Data records:
···

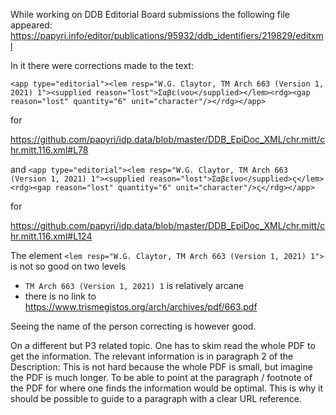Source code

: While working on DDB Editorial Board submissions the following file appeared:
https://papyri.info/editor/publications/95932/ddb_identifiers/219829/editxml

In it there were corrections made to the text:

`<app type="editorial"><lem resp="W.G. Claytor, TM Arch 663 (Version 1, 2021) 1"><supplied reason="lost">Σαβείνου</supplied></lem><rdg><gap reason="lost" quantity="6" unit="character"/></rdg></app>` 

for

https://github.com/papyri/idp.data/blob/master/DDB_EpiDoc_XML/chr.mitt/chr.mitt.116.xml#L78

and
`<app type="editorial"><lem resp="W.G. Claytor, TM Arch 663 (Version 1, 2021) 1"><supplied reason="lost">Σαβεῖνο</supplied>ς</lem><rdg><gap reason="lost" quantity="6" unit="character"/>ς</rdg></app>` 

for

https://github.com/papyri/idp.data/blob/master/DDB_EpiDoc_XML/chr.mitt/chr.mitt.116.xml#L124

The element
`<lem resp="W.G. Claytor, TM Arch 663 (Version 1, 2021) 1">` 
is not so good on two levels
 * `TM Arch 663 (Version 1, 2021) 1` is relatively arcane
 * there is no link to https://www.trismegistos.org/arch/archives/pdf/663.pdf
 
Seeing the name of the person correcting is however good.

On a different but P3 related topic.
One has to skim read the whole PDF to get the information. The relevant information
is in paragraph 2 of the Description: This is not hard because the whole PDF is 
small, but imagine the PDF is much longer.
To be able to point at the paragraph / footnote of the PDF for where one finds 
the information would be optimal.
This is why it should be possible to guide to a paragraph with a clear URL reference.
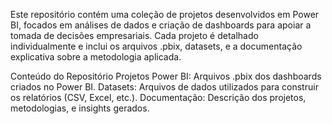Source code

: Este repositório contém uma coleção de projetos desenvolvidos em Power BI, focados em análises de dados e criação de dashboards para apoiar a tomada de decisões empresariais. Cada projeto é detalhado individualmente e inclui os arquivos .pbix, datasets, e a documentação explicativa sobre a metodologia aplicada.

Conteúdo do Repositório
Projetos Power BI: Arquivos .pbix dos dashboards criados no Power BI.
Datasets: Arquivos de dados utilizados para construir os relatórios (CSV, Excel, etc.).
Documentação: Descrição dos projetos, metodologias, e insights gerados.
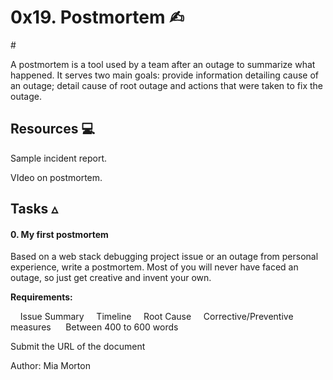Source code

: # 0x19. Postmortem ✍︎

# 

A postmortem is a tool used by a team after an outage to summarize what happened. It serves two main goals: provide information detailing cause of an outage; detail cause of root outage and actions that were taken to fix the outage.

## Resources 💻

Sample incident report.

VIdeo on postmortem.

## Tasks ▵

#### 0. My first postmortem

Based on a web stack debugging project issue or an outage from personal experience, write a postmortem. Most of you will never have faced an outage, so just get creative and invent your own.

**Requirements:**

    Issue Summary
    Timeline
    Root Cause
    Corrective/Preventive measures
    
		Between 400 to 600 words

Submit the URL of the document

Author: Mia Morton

···

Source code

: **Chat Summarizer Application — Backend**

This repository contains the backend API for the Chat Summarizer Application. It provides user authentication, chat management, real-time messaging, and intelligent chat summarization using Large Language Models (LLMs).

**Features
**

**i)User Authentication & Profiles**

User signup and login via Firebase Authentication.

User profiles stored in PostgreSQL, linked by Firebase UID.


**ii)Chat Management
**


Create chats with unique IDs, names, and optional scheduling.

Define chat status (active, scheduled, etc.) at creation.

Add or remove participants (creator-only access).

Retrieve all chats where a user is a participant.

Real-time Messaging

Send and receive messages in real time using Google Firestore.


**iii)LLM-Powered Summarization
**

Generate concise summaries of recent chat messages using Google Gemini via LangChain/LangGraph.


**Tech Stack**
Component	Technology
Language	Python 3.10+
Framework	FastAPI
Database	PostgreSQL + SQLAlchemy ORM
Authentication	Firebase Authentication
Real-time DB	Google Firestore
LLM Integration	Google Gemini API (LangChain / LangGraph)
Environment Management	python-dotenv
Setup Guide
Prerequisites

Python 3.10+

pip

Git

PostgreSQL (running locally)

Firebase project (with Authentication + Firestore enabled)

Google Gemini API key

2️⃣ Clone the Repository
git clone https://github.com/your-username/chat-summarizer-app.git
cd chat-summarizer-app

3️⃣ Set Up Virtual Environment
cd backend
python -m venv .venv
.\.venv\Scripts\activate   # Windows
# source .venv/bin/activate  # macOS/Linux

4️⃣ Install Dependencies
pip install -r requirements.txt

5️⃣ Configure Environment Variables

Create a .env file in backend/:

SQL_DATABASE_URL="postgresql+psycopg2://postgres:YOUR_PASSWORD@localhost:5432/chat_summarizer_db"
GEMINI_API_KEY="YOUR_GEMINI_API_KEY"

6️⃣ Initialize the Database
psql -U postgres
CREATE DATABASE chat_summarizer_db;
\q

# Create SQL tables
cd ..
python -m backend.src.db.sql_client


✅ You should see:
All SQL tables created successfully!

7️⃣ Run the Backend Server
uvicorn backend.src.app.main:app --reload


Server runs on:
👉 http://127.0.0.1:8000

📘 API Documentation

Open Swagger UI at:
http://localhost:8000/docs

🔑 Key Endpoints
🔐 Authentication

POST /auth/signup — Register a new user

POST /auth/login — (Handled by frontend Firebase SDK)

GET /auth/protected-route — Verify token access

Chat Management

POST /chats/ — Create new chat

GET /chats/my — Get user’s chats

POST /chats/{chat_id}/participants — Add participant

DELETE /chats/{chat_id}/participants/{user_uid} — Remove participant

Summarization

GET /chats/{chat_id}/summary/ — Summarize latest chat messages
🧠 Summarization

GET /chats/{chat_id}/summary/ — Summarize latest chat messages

···

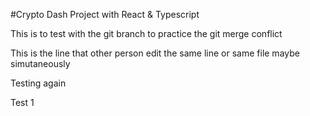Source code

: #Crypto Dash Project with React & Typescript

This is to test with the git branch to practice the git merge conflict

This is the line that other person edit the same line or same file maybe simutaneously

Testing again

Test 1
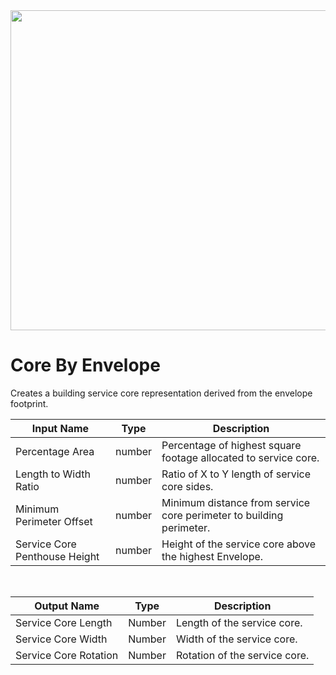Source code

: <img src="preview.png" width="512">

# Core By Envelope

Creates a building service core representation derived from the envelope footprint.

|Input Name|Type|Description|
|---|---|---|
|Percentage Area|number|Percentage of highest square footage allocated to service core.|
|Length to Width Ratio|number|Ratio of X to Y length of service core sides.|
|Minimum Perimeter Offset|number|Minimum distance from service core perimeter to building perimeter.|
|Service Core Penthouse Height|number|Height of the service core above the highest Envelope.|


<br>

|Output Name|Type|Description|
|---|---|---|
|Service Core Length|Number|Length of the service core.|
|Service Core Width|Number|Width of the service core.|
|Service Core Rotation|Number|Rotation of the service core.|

···

◆ TASK INSTRUCTIONS: Every line of the records containing the word "with" must appear in the answer.

◆ EXERCISE RESULT:
This is why it should be possible to guide to a paragraph with a clear URL reference.
Create chats with unique IDs, names, and optional scheduling.
Firebase project (with Authentication + Firestore enabled)
: #Crypto Dash Project with React & Typescript
This is to test with the git branch to practice the git merge conflict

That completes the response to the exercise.